I was once told that I should avoid two things to be genuinely happy; mirrors and clocks. Although I've come to accept the fact that it's impossible to escape your own reflection, the ticking of a clock continues to tease and torment me through every day. I carry a time tracker, which doesn't make the dissonant and echoing ticking that a clock would, but my mind has associated that noise with it's crinkled pages and schedules as engorged as a stuffed tomato on a cardboard plate, congested and oozing with fiery flesh and minuscule, white seeds. It's as if every day is determined a week beforehand, and I carry a checklist in the back of my mind in order to keep every hour of my life useful and necessary. And even that system fails.

I wonder what I could do with the time I've spent staring at a blank wall when I've come home and gotten into my pajamas after a long day at war with the world. I could study for the algebra test in the morning, or go upstairs and convince my mother that I do appreciate her, or text that boy on the bus who takes the time to give a crap about me, or even read that book my sister left behind, the one she always said was her favorite even though she would say that about any book. But the time soars in the air, vanishing when I need it, and spreading out for a summer vacation in the desolate sun when all I want to do is leave this math class, leave this awkward social situation when I'm expected to speak, leave this world that can never catch up with itself.

We're all so lost, always living in fear that we're wasting our lives. Every second counts for me, because at this age of sixteen, I've already lived about a fifth of my life. And half of that time I can hardly remember; I can only be reminded by my mother when we walk across a bridge or go into a little shop on the corner of how innocent and sweet and naive and extroverted I used to be. To be haunted by those memories, and the moments today that will be memories tomorrow, intimidates me and only makes me clutch tighter onto the laminated cover of my time tracker. What if today will be a waste? What if I won't learn anything, the teacher calls me out for not speaking enough in class, my sister decides not to reply to my texts or my letters or my emails, my friend on the bus decides that I'm not worth his own precious time because he himself is worried about wasting his life?

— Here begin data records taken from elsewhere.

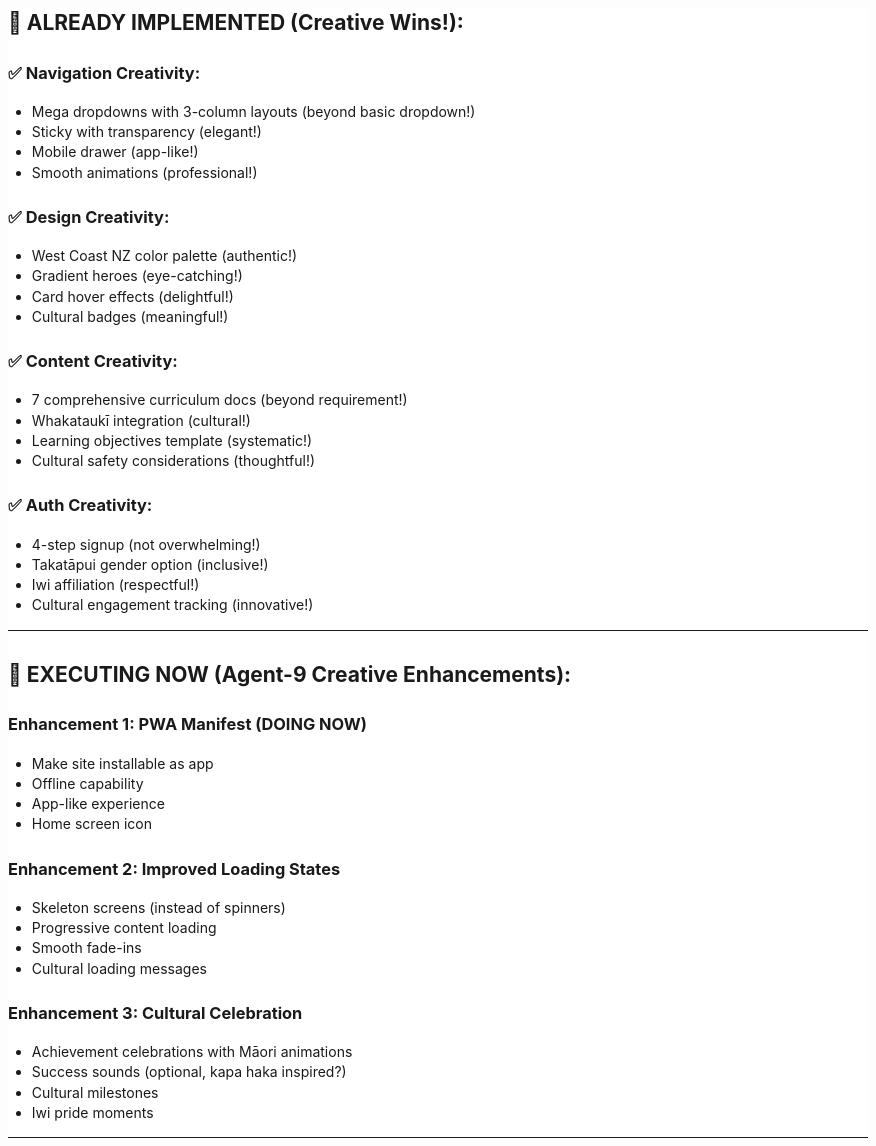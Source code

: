 
## 🚀 ALREADY IMPLEMENTED (Creative Wins!):

### **✅ Navigation Creativity:**
- Mega dropdowns with 3-column layouts (beyond basic dropdown!)
- Sticky with transparency (elegant!)
- Mobile drawer (app-like!)
- Smooth animations (professional!)

### **✅ Design Creativity:**
- West Coast NZ color palette (authentic!)
- Gradient heroes (eye-catching!)
- Card hover effects (delightful!)
- Cultural badges (meaningful!)

### **✅ Content Creativity:**
- 7 comprehensive curriculum docs (beyond requirement!)
- Whakataukī integration (cultural!)
- Learning objectives template (systematic!)
- Cultural safety considerations (thoughtful!)

### **✅ Auth Creativity:**
- 4-step signup (not overwhelming!)
- Takatāpui gender option (inclusive!)
- Iwi affiliation (respectful!)
- Cultural engagement tracking (innovative!)

---

## 🎨 EXECUTING NOW (Agent-9 Creative Enhancements):

### **Enhancement 1: PWA Manifest (DOING NOW)**
- Make site installable as app
- Offline capability
- App-like experience
- Home screen icon

### **Enhancement 2: Improved Loading States**
- Skeleton screens (instead of spinners)
- Progressive content loading
- Smooth fade-ins
- Cultural loading messages

### **Enhancement 3: Cultural Celebration**
- Achievement celebrations with Māori animations
- Success sounds (optional, kapa haka inspired?)
- Cultural milestones
- Iwi pride moments

---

Every check mark, every underlined phrase, every folded flap on nearly every page in my time tracker, is just a reminder of the time and effort I've put into just feeling this emptiness. All this work, and all I seem to get out of it is a midnight breakdown nearly every evening, a frustrated look on my mother's torn face across the table, and brief flashbacks to the moments I had with my father over the summer. I can still smell the fresh, salty air on the strand, see the honesty and urgency in his narrowed eyes, feel his wrinkled and hairy arm rest on my tanned thigh. Time used to slowly unfold every movement, every blink of an eye, every whisper, every sigh, so that I could really interpret the truth in them, so that I could try to grasp my purpose for existing before the kite of truth would be swept back up into the clouds until another day when I again felt lonely and introspective. I suppose I'll have to carry this heavy weight through my life, it giving me only moments of clarity to admire the blur between who I am and who I used to be. I wish I could be her again, but I have to catch up with the world first.


The author's comments:
I wrote this as a response to Tim O'Brien's "The Things They Carried" in my IB English class. We were supposed to write about the things that we carried through our own lives, tangible and intangible. This is more of a thought piece, but it holds true to me.